Responding to the allegations, Trinamool MP Saugata Roy said the they are serious and had to be examined, but he defended the top leaders of the party, particularly Mamata Banerjee.
"Rabindranath Bhattacharya is a very respected man of our party. He is a teacher and very honest. When he says something it should be taken seriously. I do not know what extortion he is talking about. It is possible that at lowest levels this may be happening, but we only hear of such things. Concrete proof often eludes us, but I can tell you one thing which even he knows - that corruption does not exist in top echelons of the Trinamool Congress. And Mamata Banerjee is the cleanest of us all. If something like that has happened, I'm sure party will find out from him what he's talking about, who he is referring to," said Mr Roy.

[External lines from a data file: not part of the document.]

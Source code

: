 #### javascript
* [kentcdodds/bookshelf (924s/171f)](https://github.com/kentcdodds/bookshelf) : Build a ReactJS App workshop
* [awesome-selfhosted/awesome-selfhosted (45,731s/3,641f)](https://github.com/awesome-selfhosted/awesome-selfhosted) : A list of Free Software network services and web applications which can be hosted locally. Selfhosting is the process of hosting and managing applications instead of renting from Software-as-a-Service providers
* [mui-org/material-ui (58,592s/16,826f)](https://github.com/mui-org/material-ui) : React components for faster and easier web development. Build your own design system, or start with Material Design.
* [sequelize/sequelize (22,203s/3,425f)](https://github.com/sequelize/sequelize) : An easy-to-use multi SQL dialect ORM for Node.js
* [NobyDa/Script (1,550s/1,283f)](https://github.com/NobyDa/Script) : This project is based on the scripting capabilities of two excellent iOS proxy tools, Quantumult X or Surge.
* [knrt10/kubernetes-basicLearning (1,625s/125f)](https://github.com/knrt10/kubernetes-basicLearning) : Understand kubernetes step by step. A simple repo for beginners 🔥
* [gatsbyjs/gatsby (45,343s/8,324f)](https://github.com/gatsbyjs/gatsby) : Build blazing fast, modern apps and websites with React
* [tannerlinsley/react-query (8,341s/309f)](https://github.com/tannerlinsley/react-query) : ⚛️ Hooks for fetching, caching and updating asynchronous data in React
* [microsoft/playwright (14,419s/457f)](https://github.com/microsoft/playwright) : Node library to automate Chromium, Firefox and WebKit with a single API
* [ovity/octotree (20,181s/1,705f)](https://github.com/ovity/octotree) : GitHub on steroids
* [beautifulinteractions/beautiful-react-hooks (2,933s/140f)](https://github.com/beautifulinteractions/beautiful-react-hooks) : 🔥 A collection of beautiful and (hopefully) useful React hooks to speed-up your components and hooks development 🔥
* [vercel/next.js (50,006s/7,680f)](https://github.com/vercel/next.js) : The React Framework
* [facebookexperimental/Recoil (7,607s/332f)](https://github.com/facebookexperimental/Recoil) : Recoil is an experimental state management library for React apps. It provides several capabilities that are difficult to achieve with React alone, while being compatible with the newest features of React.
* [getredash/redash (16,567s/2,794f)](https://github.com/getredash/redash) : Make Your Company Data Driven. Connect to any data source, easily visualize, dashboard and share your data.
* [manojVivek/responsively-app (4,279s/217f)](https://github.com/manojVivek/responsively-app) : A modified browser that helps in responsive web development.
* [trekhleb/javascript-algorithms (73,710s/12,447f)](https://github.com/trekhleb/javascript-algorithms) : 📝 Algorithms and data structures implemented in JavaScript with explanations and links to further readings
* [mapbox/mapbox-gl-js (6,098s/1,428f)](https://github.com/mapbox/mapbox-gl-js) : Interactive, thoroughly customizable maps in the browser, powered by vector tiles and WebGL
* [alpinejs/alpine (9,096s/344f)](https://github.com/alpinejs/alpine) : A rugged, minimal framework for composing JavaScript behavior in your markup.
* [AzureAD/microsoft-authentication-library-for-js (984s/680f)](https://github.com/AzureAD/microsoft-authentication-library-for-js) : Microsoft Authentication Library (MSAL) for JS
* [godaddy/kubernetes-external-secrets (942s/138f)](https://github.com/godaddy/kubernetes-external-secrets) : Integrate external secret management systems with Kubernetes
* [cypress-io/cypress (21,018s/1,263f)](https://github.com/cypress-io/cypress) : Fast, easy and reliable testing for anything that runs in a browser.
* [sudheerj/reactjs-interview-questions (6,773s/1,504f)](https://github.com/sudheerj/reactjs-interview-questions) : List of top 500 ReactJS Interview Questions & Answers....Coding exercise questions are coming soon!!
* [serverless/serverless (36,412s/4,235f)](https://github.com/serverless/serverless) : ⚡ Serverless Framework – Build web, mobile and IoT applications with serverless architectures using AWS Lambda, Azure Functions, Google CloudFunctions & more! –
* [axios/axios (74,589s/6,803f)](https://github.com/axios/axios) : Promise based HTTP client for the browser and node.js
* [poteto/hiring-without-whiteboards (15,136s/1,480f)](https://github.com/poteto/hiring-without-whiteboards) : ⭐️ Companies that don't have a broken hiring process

Mr Bhattacharya, a retired head master, was Ms Banerjee's trusted aide during the 2007 peasant movement in Singur area where a Tata Motors' Nano car plant was under construction.
The Singur movement against the Left Front's acquisition of farm land for setting up the car manufacturing plant played a key role in the Trinamool Congress' victory in last year's assembly elections.
The minister's comments come close on the heels of the Chief Minister's claim that she did not need "cut money" to run her party.
"The Trinamool Congress does not need money from the government. We will contest elections by raising money by selling my paintings," Ms Banerjee said during an official programme on Saturday.
While it has been an unwritten rule for all ministers to put up Ms Banerjee's photo in their chambers, Mr Bhattacharya said he never cared to do it.
"For me, Mamata is a gutsy leader. She is a great fighter. But she is not my idol. We put up portraits of great persons who we idealise. These are great men like Gandhiji, Jesus Christ, Netaji Subhas Chandra Bose."
Earlier, Mr Bhattacharya had threatened to resign from the ministry and quit politics over his ministerial transfer.
The Congress and the CPM are backing Mr Bhattacharya. State Congress chief Pradip Bhattacharya said, "What Mr Bhattacharya said is absolutely true. Trinamool Congress supporters are largely involved in extortion and police know it well. But they have kept mum because of pressure from cabinet members."
"The Chief Minister is well aware her party workers are engaged in extortion," said CPM politburo member Surjya Kanta Mishra.
After Ms Banerjee became Chief Minister, Mr Bhattacharya was initially handed the school education portfolio. But within a month and a half, he was shifted to agriculture.
Somewhat taken aback by Mr Bhattacharya's revolt and apprehensive of its fallout in Singur and her peasant votebank in the coming panchayat polls, Ms Banerjee has ordered shifting the venue of an administrative meeting in Hooghly district from its headquarters Chinsurah to the Block Development Office at Singur on November 30.
Mr Bhattacharya's attack also comes at a time when a large number of Singur farmers, who had not accepted the cheques given by the erstwhile Left Front administration in return for giving away their land for the car project, were facing hard times.
These farmers, who were unwilling to give away their land, stood solidly behind Banerjee's movement after she promised to return 400 acres of the acquired area to them.
But 18 months into the Mamata regime, none of these farmers have got back their land following a prolonged court duel between Tata Motors and the state government on the issue.